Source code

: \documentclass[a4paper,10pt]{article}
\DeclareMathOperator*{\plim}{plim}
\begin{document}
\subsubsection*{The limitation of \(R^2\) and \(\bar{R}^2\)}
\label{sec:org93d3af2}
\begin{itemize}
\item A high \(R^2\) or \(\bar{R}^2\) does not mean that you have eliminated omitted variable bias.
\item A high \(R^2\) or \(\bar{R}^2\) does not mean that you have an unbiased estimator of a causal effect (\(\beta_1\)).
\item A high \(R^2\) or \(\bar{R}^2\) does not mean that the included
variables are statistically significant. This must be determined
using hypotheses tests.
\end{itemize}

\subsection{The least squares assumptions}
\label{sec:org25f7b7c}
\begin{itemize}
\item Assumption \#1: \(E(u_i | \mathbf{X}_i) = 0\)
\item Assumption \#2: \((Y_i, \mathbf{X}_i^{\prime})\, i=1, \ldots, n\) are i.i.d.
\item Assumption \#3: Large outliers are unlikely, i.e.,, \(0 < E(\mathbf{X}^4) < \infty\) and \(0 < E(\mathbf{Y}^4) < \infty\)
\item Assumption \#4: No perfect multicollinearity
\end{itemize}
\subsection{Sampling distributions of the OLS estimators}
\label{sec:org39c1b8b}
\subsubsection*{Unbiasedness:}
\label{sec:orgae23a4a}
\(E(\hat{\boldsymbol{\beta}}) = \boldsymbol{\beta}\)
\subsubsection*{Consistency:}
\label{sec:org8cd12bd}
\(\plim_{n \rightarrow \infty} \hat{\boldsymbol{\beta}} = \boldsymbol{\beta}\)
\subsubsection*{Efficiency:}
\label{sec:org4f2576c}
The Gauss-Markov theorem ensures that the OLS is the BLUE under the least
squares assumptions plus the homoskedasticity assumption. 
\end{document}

□ □ □ □ □

▸ **TASK OBJECTIVE**: Scan the records above for the word "label". Show each line in which it appears.

▸ **RESPONSE BELOW**:
\label{sec:org93d3af2}
\label{sec:org25f7b7c}
\label{sec:org39c1b8b}
\label{sec:orgae23a4a}
\label{sec:org8cd12bd}
\label{sec:org4f2576c}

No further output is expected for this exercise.